L’Europe interdit toute une série de pesticides en raison de leurs impacts négatifs sur la santé et l’environnement. Cette interdiction est faite dans le cadre du règlement (CE) 1107/2009, règlement qui établit les règles régissant l’autorisation des pesticides ainsi que la mise sur le marché, l’utilisation et le contrôle de ceux-ci.
Ce règlement intègre un mécanisme de dérogation, par le biais de son article 53, pour une période de 120 jours maximum sous des conditions strictes, à savoir « dans des circonstances particulières » et « lorsque cette mesure apparaît nécessaire en raison d’un danger qui ne peut être maîtrisé par aucun autre moyen raisonnable ».
Sur base de cet article 53, de nombreuses dérogations ont été accordées ces dernières années, en Belgique et ailleurs en Europe, pour plusieurs catégories de produits, dont des produits déjà interdits pour leur toxicité.
C’est notamment le cas pour les néonicotinoïdes, les pesticides dits “tueurs d’abeilles”, interdits d’utilisation en Europe depuis 2018. Les pays membres, dont la Belgique, accordent pourtant massivement des dérogations pour l’usage de ces pesticides. Plus de la moitié des dérogations données par les États Membres sont données pour les néonicotinoïdes utilisés sous forme de semences enrobées (c’est-à-dire que les substances actives sont préalablement enrobées sur les semences avant l’ensemencement).

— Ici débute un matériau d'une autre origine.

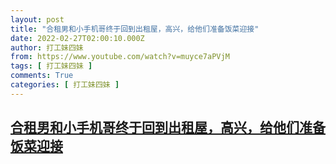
 ```yaml
---
layout: post
title: "合租男和小手机哥终于回到出租屋，高兴，给他们准备饭菜迎接"
date: 2022-02-27T02:00:10.000Z
author: 打工妹四妹
from: https://www.youtube.com/watch?v=muyce7aPVjM
tags: [ 打工妹四妹 ]
comments: True
categories: [ 打工妹四妹 ]
---
```

<!--1645927210000-->
[合租男和小手机哥终于回到出租屋，高兴，给他们准备饭菜迎接](https://www.youtube.com/watch?v=muyce7aPVjM)
------

<div>

</div>

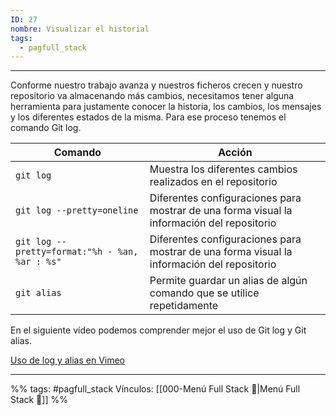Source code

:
 ```yaml
---
ID: 27
nombre: Visualizar el historial
tags:
  - pagfull_stack
---
```

___
Conforme nuestro trabajo avanza y nuestros ficheros crecen y nuestro repositorio va almacenando más cambios, necesitamos tener alguna herramienta para justamente conocer la historia, los cambios, los mensajes y los diferentes estados de la misma. Para ese proceso tenemos el comando Git log.



| Comando                                 | Acción                                                                                          |
|-----------------------------------------|-------------------------------------------------------------------------------------------------|
| `git log`                               | Muestra los diferentes cambios realizados en el repositorio                                      |
| `git log --pretty=oneline`                      | Diferentes configuraciones para mostrar de una forma visual la información del repositorio       |
| `git log --pretty=format:"%h - %an, %ar : %s"`  | Diferentes configuraciones para mostrar de una forma visual la información del repositorio       |
| `git alias`                             | Permite guardar un alias de algún comando que se utilice repetidamente                           |

En el siguiente vídeo podemos comprender mejor el uso de Git log y Git alias.

[Uso de log y alias en Vimeo](https://vimeo.com/user64513894/review/701270127/0634f4f8ef)

___
%%
tags: #pagfull_stack 
Vínculos:  [[000-Menú Full Stack 📃|Menú Full Stack 📃]]
%%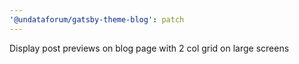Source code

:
 ```yaml
---
'@undataforum/gatsby-theme-blog': patch
---
```


Display post previews on blog page with 2 col grid on large screens
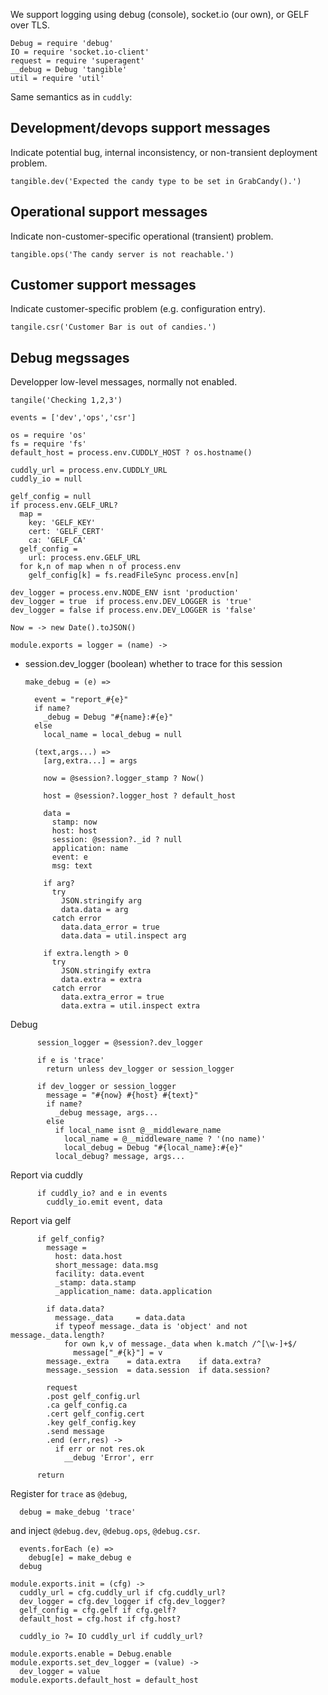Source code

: We support logging using debug (console), socket.io (our own), or GELF over TLS.

    Debug = require 'debug'
    IO = require 'socket.io-client'
    request = require 'superagent'
    __debug = Debug 'tangible'
    util = require 'util'

Same semantics as in `cuddly`:

Development/devops support messages
-----------------------------------

Indicate potential bug, internal inconsistency, or non-transient deployment problem.

```
tangible.dev('Expected the candy type to be set in GrabCandy().')
```

Operational support messages
----------------------------

Indicate non-customer-specific operational (transient) problem.

```
tangible.ops('The candy server is not reachable.')
```

Customer support messages
-------------------------

Indicate customer-specific problem (e.g. configuration entry).

```
tangile.csr('Customer Bar is out of candies.')
```

Debug megssages
---------------

Developper low-level messages, normally not enabled.

```
tangile('Checking 1,2,3')
```

    events = ['dev','ops','csr']

    os = require 'os'
    fs = require 'fs'
    default_host = process.env.CUDDLY_HOST ? os.hostname()

    cuddly_url = process.env.CUDDLY_URL
    cuddly_io = null

    gelf_config = null
    if process.env.GELF_URL?
      map =
        key: 'GELF_KEY'
        cert: 'GELF_CERT'
        ca: 'GELF_CA'
      gelf_config =
        url: process.env.GELF_URL
      for k,n of map when n of process.env
        gelf_config[k] = fs.readFileSync process.env[n]

    dev_logger = process.env.NODE_ENV isnt 'production'
    dev_logger = true  if process.env.DEV_LOGGER is 'true'
    dev_logger = false if process.env.DEV_LOGGER is 'false'

    Now = -> new Date().toJSON()

    module.exports = logger = (name) ->

* session.dev_logger (boolean) whether to trace for this session

      make_debug = (e) =>

        event = "report_#{e}"
        if name?
          _debug = Debug "#{name}:#{e}"
        else
          local_name = local_debug = null

        (text,args...) =>
          [arg,extra...] = args

          now = @session?.logger_stamp ? Now()

          host = @session?.logger_host ? default_host

          data =
            stamp: now
            host: host
            session: @session?._id ? null
            application: name
            event: e
            msg: text

          if arg?
            try
              JSON.stringify arg
              data.data = arg
            catch error
              data.data_error = true
              data.data = util.inspect arg

          if extra.length > 0
            try
              JSON.stringify extra
              data.extra = extra
            catch error
              data.extra_error = true
              data.extra = util.inspect extra

Debug

          session_logger = @session?.dev_logger

          if e is 'trace'
            return unless dev_logger or session_logger

          if dev_logger or session_logger
            message = "#{now} #{host} #{text}"
            if name?
              _debug message, args...
            else
              if local_name isnt @__middleware_name
                local_name = @__middleware_name ? '(no name)'
                local_debug = Debug "#{local_name}:#{e}"
              local_debug? message, args...

Report via cuddly

          if cuddly_io? and e in events
            cuddly_io.emit event, data

Report via gelf

          if gelf_config?
            message =
              host: data.host
              short_message: data.msg
              facility: data.event
              _stamp: data.stamp
              _application_name: data.application

            if data.data?
              message._data     = data.data
              if typeof message._data is 'object' and not message._data.length?
                for own k,v of message._data when k.match /^[\w-]+$/
                  message["_#{k}"] = v
            message._extra    = data.extra    if data.extra?
            message._session  = data.session  if data.session?

            request
            .post gelf_config.url
            .ca gelf_config.ca
            .cert gelf_config.cert
            .key gelf_config.key
            .send message
            .end (err,res) ->
              if err or not res.ok
                __debug 'Error', err

          return

Register for `trace` as `@debug`,

      debug = make_debug 'trace'

and inject `@debug.dev`, `@debug.ops`, `@debug.csr`.

      events.forEach (e) =>
        debug[e] = make_debug e
      debug

    module.exports.init = (cfg) ->
      cuddly_url = cfg.cuddly_url if cfg.cuddly_url?
      dev_logger = cfg.dev_logger if cfg.dev_logger?
      gelf_config = cfg.gelf if cfg.gelf?
      default_host = cfg.host if cfg.host?

      cuddly_io ?= IO cuddly_url if cuddly_url?

    module.exports.enable = Debug.enable
    module.exports.set_dev_logger = (value) ->
      dev_logger = value
    module.exports.default_host = default_host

Les ONG Nature & Progrès Belgique et Pesticide Action Network Europe ont constaté que l’octroi de ces autorisations d’urgence soulève d’importantes questions de conformité avec la réglementation européenne et ont donc introduit plusieurs recours devant le Conseil d’Etat. Le Conseil d’État, dans un arrêt de février 2021, constatait que certains points de l’article 53 sont interprétés différemment par les parties et a donc décidé d’interroger la Cour de justice de l’Union européenne (CJUE) sur l’interprétation de cet article. Ces questions visent la pratique de semences enrobées et l’application de l’article 53 à cette technique (question 1 et 2) ainsi que l’interprétation de l’article 53 dans des cas où un danger est plausible ou prévisible, ordinaire ou cyclique (question 3 et 4). La dernière question portait sur la notion d’alternatives raisonnables au pesticide en question.

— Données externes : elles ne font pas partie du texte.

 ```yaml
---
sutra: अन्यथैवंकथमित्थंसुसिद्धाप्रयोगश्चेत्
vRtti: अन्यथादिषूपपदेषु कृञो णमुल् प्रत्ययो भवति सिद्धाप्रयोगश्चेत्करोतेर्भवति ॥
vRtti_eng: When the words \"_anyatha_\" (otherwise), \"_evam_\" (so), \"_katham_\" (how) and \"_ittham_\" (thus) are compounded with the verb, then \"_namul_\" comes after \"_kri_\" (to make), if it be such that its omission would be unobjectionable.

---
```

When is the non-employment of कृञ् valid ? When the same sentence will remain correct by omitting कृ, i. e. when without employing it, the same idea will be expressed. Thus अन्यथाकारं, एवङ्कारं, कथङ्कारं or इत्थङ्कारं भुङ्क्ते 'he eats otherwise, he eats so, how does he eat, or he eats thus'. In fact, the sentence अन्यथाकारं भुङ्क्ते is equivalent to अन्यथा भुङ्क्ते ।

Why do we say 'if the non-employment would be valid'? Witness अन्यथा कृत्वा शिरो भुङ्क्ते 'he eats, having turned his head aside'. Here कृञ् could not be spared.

En septembre 2022, l’avocate générale de la CJUE s’est prononcée sur l’affaire, et affirmait dans ses conclusions notamment que: “Une autorisation d’urgence ne peut être accordée que dans des cas exceptionnels. Un danger commun, qui se produit fréquemment, ne constitue pas un cas exceptionnel et n’est donc pas suffisant.” Cette nouvelle était de bonne augure pour la décision finale de la Cour de justice de l’Union européenne.

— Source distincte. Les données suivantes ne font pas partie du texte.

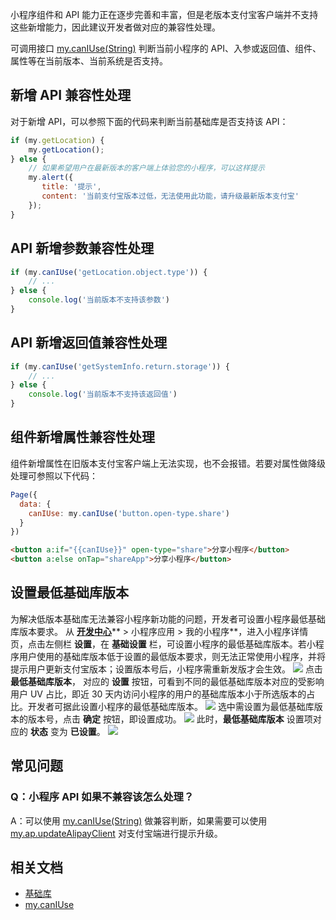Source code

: 小程序组件和 API 能力正在逐步完善和丰富，但是老版本支付宝客户端并不支持这些新增能力，因此建议开发者做对应的兼容性处理。

可调用接口 [my.canIUse(String)](https://opendocs.alipay.com/mini/api/can-i-use) 判断当前小程序的 API、入参或返回值、组件、属性等在当前版本、当前系统是否支持。

## 新增 API 兼容性处理
对于新增 API，可以参照下面的代码来判断当前基础库是否支持该 API：
```javascript
if (my.getLocation) {
	my.getLocation();
} else {
    // 如果希望用户在最新版本的客户端上体验您的小程序，可以这样提示
    my.alert({
       title: '提示',
       content: '当前支付宝版本过低，无法使用此功能，请升级最新版本支付宝'
    });
}
```

## API 新增参数兼容性处理
```javascript
if (my.canIUse('getLocation.object.type')) {
    // ...
} else {
	console.log('当前版本不支持该参数')
}
```

## API 新增返回值兼容性处理
```javascript
if (my.canIUse('getSystemInfo.return.storage')) {
	// ...
} else {
	console.log('当前版本不支持该返回值')
}
```

## 组件新增属性兼容性处理
组件新增属性在旧版本支付宝客户端上无法实现，也不会报错。若要对属性做降级处理可参照以下代码：
```javascript
Page({
  data: {
    canIUse: my.canIUse('button.open-type.share')
  }
})
```


```html
<button a:if="{{canIUse}}" open-type="share">分享小程序</button>
<button a:else onTap="shareApp">分享小程序</button>
```

## 设置最低基础库版本
为解决低版本基础库无法兼容小程序新功能的问题，开发者可设置小程序最低基础库版本要求。
从 [**开发中心**](https://openhome.alipay.com/platform/developerIndex.htm)** > 小程序应用 > 我的小程序**，进入小程序详情页，点击左侧栏 **设置**，在 **基础设置** 栏，可设置小程序的最低基础库版本。若小程序用户使用的基础库版本低于设置的最低版本要求，则无法正常使用小程序，并将提示用户更新支付宝版本；设置版本号后，小程序需重新发版才会生效。
![](https://gw.alipayobjects.com/zos/skylark-tools/public/files/74e4e70a1ffa9d7047534c74b140a87e.png#align=left&display=inline&height=716&margin=%5Bobject%20Object%5D&originHeight=716&originWidth=1900&status=done&style=stroke&width=1900)
点击  **最低基础库版本**， 对应的 **设置** 按钮，可看到不同的最低基础库版本对应的受影响用户 UV 占比，即近 30 天内访问小程序的用户的基础库版本小于所选版本的占比。开发者可据此设置小程序的最低基础库版本。
![](https://gw.alipayobjects.com/zos/skylark-tools/public/files/57f26caf25895ef949e9bf0510099a59.png#align=left&display=inline&height=447&margin=%5Bobject%20Object%5D&originHeight=447&originWidth=795&status=done&style=stroke&width=795)
选中需设置为最低基础库版本的版本号，点击 **确定** 按钮，即设置成功。
![](https://gw.alipayobjects.com/zos/skylark-tools/public/files/9f56b392887c919d4c277074fb68b526.png#align=left&display=inline&height=449&margin=%5Bobject%20Object%5D&originHeight=449&originWidth=792&status=done&style=stroke&width=792)
此时，**最低基础库版本** 设置项对应的 **状态** 变为 **已设置**。
![](https://gw.alipayobjects.com/zos/skylark-tools/public/files/7b51a5e34377a053881a67d3ff052cef.png#align=left&display=inline&height=509&margin=%5Bobject%20Object%5D&originHeight=509&originWidth=1634&status=done&style=stroke&width=1634)

## 常见问题

### Q：小程序 API 如果不兼容该怎么处理？
A：可以使用 [my.canIUse(String)](api/can-i-use) 做兼容判断，如果需要可以使用 [my.ap.updateAlipayClient](/mini/api/updatealipayclient) 对支付宝端进行提示升级。

## 相关文档

- [基础库](https://opendocs.alipay.com/mini/framework/lib)
- [my.canIUse](https://opendocs.alipay.com/mini/api/can-i-use)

Le 19 janvier dernier, la Cour a rendu son verdict en répondant au Conseil d’Etat belge. La CJUE atteste que l’article 53 « ne permet pas à un État membre d’autoriser la mise sur le marché de produits phytopharmaceutiques en vue du traitement de semences, ainsi que la mise sur le marché et l’utilisation de semences traitées à l’aide de ces produits, dès lors que la mise sur le marché et l’utilisation de semences traitées à l’aide de ces mêmes produits ont été expressément interdites par un règlement d’exécution. »[1]. Dit plus simplement, la pratique des semences enrobées par des produits interdits qui permettait la mise sur le marché de néonicotinoïdes, sur base de l’article 53, n’est plus autorisée. Cette pratique représente une interprétation trop extensive de l’article 53, or la Cour rappelle que l’interprétation stricte de l’article 53 est une jurisprudence bien établie.
L’arrêt permet d’aller encore plus loin en mettant potentiellement fin au système de dérogations pour tous les pesticides interdits. En effet, dans l’arrêt, la Cour rappelle que la santé humaine, animale et l’environnement doivent primer sur toute autre considération. Par conséquent, la protection de la santé humaine et animale ainsi que de l’environnement doit primer sur la productivité revendiquée et justifiant les dérogations. Dès lors, déroger à l’interdiction d’usage de produit toxiques, interdits en raison de leur impact sur la santé et l’environnement contrevient dès facto au cadre réglementaire. En d’autres termes, c’est la fin des dérogations pour des pesticides à base de produits expressément interdits par la réglementation européenne.
Cette décision de la Cour est historique. En effet, elle donne raison au mouvement environnemental et aux écologistes qui dénoncent ces pratiques dérogatoires depuis des années.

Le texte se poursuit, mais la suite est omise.